Beim zweitägigen informellen Treffen der EU-Außenminister in Prag (30.08.2022 bis 01.09.2022) sprach die deutsche Außenministerin während einer Podiumsdiskussion in die Mikrofone:
Wenn ich den Menschen in der Ukraine das Versprechen gebe: ‚Wir stehen an eurer Seite, solange ihr uns braucht‘, dann werde ich diese Versprechen einhalten. Egal, was die deutschen Wähler denken. Aber ich werde die Menschen in der Ukraine wie versprochen unterstützen.
Diese Selbstüberschätzung ist extrem entlarvend wie eindeutig, trotz oder gerade wegen der Sprünge vom ich, über das wir zum uns und zurück. Annalena Baerbock verspricht mit einem zweifachen ich. In Haftung nimmt dieses doppelte ich dann uns mit einem plumpen Schlenker zum wir. Unterstützen tut die Ukraine dann vollmundig wieder jenes schon erwähnte ich. Wobei die Rechnung, da muss niemand lange drüber nachdenken, unter Garantie, natürlich dem wir also uns präsentiert wird.

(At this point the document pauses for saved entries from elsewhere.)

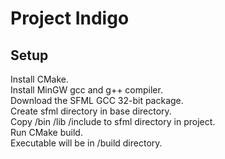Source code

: # Project Indigo
## Setup
Install CMake.  
Install MinGW gcc and g++ compiler.  
Download the SFML GCC 32-bit package.  
Create sfml directory in base directory.  
Copy /bin /lib /include to sfml directory in project.  
Run CMake build.  
Executable will be in /build directory.  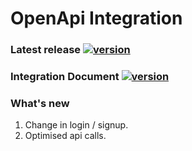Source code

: # OpenApi Integration

### Latest release [![version](https://img.shields.io/badge/version-1.0.9-green)](https://github.com/CocoaPods/Specs/blob/master/Specs/3/4/b/OpenAPI/1.0.9/OpenAPI.podspec.json)
### Integration Document [![version](https://img.shields.io/badge/Documentation-blue)](https://github.com/In-telligentLLC/openapi-ios/blob/P000851903-4552-open-api-i-os-writing-new-openapi-markdownlanguage/OpenApi%20integration.md)
### What's new
 1. Change in login / signup.
 2. Optimised api calls.
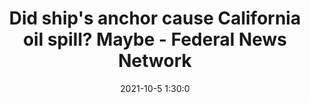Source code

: ---
"title": "Did ship's anchor cause California oil spill? Maybe - Federal News Network"
"date": "2021-10-5 1:30:0"
"feed_name": "GOOGLENEWSDRILLING"
"feed_website": "https://news.google.com/search?q=drilling%2Bincident&hl=en-US&gl=US&ceid=US:en"
"feed_rss": "https://news.google.com/rss/search?q=drilling%2Bincident&hl=en-US&gl=US&ceid=US:en"
"link": "https://federalnewsnetwork.com/business-news/2021/10/response-time-questioned-in-southern-california-oil-spill/"
"source": "{'href': 'https://federalnewsnetwork.com', 'title': 'Federal News Network'}"
"file": "_posts/2021-1-1-2d229345c4d6a225216d71a60c72975216df79c3.md"
"accident": "1"
"drilling": "0"
"dead": "0"
"injured": "0"
"arrested": "0"
"place": "unknown place"
"where": "unknown site"
"causes": "unknown"
"place_uri": "unknown place"
---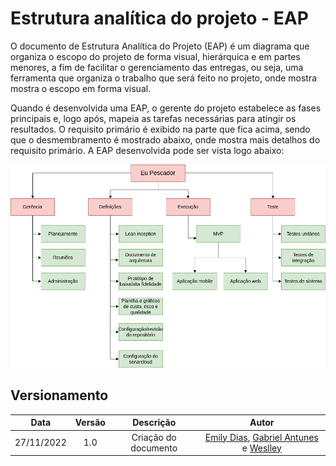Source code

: # Estrutura analítica do projeto - EAP

O documento de Estrutura Analítica do Projeto (EAP) é um diagrama que organiza o escopo do projeto de forma visual, hierárquica e em partes menores, a fim de facilitar o gerenciamento das entregas, ou seja, uma ferramenta que organiza o trabalho que será feito no projeto, onde mostra mostra o escopo em forma visual.

Quando é desenvolvida uma EAP, o gerente do projeto estabelece as fases principais e, logo após, mapeia as tarefas necessárias para atingir os resultados. O requisito primário é exibido na parte que fica acima, sendo que o desmembramento é mostrado abaixo, onde mostra mais detalhos do requisito primário. A EAP desenvolvida pode ser vista logo abaixo:

[![EAP][2]][1]

[1]: ../assets/produto/EAP.png "Clique para ampliar"
[2]: ../assets/produto/EAP.png

## Versionamento

|    Data    | Versão |      Descrição       |                                                               Autor                                                               |
| :--------: | :----: | :------------------: | :-------------------------------------------------------------------------------------------------------------------------------: |
| 27/11/2022 |  1.0   | Criação do documento | [Emily Dias](https://github.com/emysdias), [Gabriel Antunes](https://github.com/flyerjohn) e [Weslley](assets/equipe/weslley.jpg) |
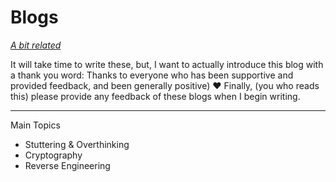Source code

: # Blogs

[*A bit related*](https://github.com/loneicewolf/Quotes)

It will take time to write these, but, I want to actually introduce this blog with a thank you word:
Thanks to everyone who has been supportive and provided feedback, and been generally positive) ❤️
Finally, (you who reads this) please provide any feedback of these blogs when I begin writing.


***


Main Topics
- Stuttering & Overthinking
- Cryptography
- Reverse Engineering


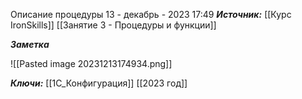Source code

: 
Описание процедуры
 13 - декабрь - 2023  17:49 
***Источник:***  [[Курс IronSkills]] [[Занятие 3 - Процедуры и функции]]

***Заметка*** 

![[Pasted image 20231213174934.png]]

***Ключи:*** [[1С_Конфигурация]] [[2023 год]]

Als Zwischengericht gibt es von Baerbock noch Verachtung für deutsche und offensichtlich besonders für grüne Wähler. In Herrenreitermanier werden jene herablassend als die tituliert und was die denken, in die Tonne des Größenwahns getreten. Alles schön und gut. Doch es redet eben nicht Lieschen Müller fatales Zeug daher, sondern die deutsche Außenministerin. Die Folgen von deren fortschreitender Selbstüberschätzung werden sehr viele Menschen noch weit über steigende und wuchernde Lebenshaltungskosten hinaus zu spüren bekommen. Aber jene, die kommende Lasten zu schleppen haben, sind eben nur Wähler, und was die denken, ist bekanntermaßen zumindest Annalena Baerbock egal. Zu fehlenden diplomatischen Kenntnissen kommt noch ein erschreckendes und peinliches Demokratieverständnis.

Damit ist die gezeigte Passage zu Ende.